§ **WHAT THE TASK ASKS**
Among the lines below, take the one holding "This is an Android", the one holding "cases, network failures", and all lines between them. Set them down exactly.

[Collected data]
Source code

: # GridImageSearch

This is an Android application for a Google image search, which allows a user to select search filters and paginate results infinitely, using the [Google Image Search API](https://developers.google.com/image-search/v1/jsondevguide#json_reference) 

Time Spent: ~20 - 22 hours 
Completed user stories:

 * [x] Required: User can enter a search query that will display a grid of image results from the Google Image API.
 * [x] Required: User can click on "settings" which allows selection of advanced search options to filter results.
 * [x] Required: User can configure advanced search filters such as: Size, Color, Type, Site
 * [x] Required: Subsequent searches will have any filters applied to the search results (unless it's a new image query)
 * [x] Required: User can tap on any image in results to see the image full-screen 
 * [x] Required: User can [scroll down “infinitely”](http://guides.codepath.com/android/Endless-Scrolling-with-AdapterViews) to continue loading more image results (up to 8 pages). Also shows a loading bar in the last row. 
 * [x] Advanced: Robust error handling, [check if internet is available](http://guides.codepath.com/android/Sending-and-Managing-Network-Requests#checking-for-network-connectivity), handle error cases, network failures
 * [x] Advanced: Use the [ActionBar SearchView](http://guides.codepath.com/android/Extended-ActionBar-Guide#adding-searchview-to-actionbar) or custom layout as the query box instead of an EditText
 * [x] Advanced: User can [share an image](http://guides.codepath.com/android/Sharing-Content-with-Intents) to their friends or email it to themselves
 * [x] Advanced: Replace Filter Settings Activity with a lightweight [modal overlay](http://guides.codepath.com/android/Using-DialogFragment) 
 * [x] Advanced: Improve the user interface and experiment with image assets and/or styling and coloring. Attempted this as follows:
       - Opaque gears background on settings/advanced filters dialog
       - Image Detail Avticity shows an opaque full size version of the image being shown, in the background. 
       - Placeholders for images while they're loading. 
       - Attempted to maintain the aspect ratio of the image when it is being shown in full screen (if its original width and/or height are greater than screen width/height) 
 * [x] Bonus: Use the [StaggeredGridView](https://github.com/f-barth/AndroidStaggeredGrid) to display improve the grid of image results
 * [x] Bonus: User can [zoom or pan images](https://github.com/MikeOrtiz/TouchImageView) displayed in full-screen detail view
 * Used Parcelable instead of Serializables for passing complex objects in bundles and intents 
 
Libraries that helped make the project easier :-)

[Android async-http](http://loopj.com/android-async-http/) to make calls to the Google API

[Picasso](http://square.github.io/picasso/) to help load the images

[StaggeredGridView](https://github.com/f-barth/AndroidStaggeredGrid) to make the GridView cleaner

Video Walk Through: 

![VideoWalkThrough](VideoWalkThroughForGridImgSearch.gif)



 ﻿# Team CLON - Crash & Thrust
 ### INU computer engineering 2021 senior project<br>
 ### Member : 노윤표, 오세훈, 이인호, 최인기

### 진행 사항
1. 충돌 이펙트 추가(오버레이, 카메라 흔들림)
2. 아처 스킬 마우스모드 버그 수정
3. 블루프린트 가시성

§ **ANSWER TO THIS EXERCISE**
This is an Android application for a Google image search, which allows a user to select search filters and paginate results infinitely, using the [Google Image Search API](https://developers.google.com/image-search/v1/jsondevguide#json_reference) 

Time Spent: ~20 - 22 hours 
Completed user stories:

 * [x] Required: User can enter a search query that will display a grid of image results from the Google Image API.
 * [x] Required: User can click on "settings" which allows selection of advanced search options to filter results.
 * [x] Required: User can configure advanced search filters such as: Size, Color, Type, Site
 * [x] Required: Subsequent searches will have any filters applied to the search results (unless it's a new image query)
 * [x] Required: User can tap on any image in results to see the image full-screen 
 * [x] Required: User can [scroll down “infinitely”](http://guides.codepath.com/android/Endless-Scrolling-with-AdapterViews) to continue loading more image results (up to 8 pages). Also shows a loading bar in the last row. 
 * [x] Advanced: Robust error handling, [check if internet is available](http://guides.codepath.com/android/Sending-and-Managing-Network-Requests#checking-for-network-connectivity), handle error cases, network failures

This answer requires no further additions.